Sir David Attenborough’s TV series Life Story gave audiences an extraordinary new look at the adventure that unites us and every animal on the planet: the journey through life on Earth.
To help promote and celebrate Life Story, BBC Earth asked us to create a data visualization that would fill people with awe and wonder about the natural world.
As part of this, they also wanted us to wake audiences up to the realities of climate change.
Our planet may have been around for 4.5 billion years, but it has undergone seismic changes within a single human lifetime.
We wanted to use data as our fuel to tell some of the stories of each person’s individual life on Earth. This personalised visualization would show every user exactly how much the Earth has changed during their lives.

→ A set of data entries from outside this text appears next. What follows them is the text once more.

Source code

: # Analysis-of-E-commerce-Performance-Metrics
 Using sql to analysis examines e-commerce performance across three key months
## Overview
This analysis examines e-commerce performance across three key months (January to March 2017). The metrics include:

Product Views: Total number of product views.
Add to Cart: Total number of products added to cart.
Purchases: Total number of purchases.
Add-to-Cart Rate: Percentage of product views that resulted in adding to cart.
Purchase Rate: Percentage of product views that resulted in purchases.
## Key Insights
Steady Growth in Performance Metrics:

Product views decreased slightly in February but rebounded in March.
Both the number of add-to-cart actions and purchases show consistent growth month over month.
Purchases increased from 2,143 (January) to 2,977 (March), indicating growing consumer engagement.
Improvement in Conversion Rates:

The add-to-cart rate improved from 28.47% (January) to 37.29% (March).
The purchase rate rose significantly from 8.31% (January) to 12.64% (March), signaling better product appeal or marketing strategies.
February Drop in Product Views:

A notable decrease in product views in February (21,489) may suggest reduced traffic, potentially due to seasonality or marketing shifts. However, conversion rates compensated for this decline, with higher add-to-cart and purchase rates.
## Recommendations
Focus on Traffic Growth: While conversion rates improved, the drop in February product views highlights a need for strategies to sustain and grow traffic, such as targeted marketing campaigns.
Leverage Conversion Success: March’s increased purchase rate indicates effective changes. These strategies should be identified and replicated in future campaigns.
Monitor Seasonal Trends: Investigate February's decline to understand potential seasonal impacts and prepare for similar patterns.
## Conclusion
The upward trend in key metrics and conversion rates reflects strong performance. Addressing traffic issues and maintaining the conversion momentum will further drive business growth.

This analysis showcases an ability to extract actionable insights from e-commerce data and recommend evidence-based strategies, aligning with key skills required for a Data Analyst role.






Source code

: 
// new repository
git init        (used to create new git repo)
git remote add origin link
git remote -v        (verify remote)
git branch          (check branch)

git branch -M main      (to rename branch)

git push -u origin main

We scoured the web for time-spanning data from the likes of NASA, National Geographic and the World Wide Fund for Nature. To help make the piece super-shareable, we personalised a range of associated tweets too.
One editorial challenge was to strike the right balance between the ‘good’ and ‘bad’ stories of global change.
There have been many signs of positive change, such as the shrinking of the hole in the ozone layer. But we knew from the start that not all the stats would be feel-good.
From the rise of global temperatures and sea levels to the shocking loss of arctic sea ice and rainforests, this was an opportunity to present oft-repeated (and ignored) statistics in a powerful, personalised form.
Still, our favourite stories in Your Life on Earth are the most curious and unexpected.
How high trees would have grown in your lifetime, for example. How far tectonic plates have shifted. Or how old you’d be on other planets.
We wanted to tap into everyone’s fascination with the extraordinary journey of being alive on a living planet.
Across this weird, wonderful variety of subjects, we used simple chart types to visualise the data so it could be understood by everyone.
The easy-to-read nature of these data visualization devices enabled us to show change over time or put the data in context wherever possible. We illustrated the charts with photography and graphic icons for an appealing visual mix.
How could we bring volcanoes, supermoons and mountain gorillas together into a coherent story? We decided to take a ‘modular’ approach to our storytelling, much like a newspaper.
Each story is its own modular unit, which, when combined, come together as individual parts of broader themes: how you’ve changed, how the world has changed and how humans have changed the world.
These modules also allowed people to view the piece easily on mobile and to share any story they particularly loved.